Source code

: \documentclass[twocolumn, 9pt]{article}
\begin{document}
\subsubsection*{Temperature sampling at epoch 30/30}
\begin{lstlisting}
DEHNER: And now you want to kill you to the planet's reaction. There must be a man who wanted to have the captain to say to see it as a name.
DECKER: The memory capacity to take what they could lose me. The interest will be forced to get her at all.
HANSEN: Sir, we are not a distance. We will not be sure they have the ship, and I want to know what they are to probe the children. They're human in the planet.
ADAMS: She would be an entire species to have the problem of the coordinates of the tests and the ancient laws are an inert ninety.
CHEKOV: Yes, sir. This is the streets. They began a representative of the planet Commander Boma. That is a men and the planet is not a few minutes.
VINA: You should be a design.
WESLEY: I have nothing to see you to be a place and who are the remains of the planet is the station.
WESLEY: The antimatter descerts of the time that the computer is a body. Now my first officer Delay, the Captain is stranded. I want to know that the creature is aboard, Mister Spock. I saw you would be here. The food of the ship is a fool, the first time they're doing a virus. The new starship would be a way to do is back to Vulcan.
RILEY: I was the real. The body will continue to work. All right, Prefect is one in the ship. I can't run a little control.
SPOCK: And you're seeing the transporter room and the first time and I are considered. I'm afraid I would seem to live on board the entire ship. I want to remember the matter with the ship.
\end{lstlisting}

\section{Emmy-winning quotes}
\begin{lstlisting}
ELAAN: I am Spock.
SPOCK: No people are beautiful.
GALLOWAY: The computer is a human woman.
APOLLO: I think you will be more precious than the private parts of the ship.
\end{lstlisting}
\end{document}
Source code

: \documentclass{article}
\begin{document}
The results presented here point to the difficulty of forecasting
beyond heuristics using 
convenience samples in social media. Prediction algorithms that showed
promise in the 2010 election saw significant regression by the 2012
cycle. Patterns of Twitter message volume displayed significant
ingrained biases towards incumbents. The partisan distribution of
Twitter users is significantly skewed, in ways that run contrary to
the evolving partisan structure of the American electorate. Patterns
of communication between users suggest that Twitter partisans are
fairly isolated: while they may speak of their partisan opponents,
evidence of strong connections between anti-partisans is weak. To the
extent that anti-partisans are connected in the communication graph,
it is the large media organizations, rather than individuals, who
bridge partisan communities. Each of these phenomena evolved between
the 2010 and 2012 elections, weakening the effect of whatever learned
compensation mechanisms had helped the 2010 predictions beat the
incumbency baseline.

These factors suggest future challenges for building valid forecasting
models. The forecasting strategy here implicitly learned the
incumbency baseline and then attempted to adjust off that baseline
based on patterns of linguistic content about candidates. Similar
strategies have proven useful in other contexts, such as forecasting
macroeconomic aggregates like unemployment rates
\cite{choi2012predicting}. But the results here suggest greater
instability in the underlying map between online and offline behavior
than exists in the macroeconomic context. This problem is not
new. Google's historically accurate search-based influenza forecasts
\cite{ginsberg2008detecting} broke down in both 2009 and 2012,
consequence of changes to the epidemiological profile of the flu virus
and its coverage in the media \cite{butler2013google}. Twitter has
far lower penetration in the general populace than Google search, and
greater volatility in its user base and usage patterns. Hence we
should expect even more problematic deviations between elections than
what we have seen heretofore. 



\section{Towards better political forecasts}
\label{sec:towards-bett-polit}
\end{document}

____

> [Instructions to follow]:
Please go through the data and copy each line containing the word "This".

> [Written answer]:
CHEKOV: Yes, sir. This is the streets. They began a representative of the planet Commander Boma. That is a men and the planet is not a few minutes.
than exists in the macroeconomic context. This problem is not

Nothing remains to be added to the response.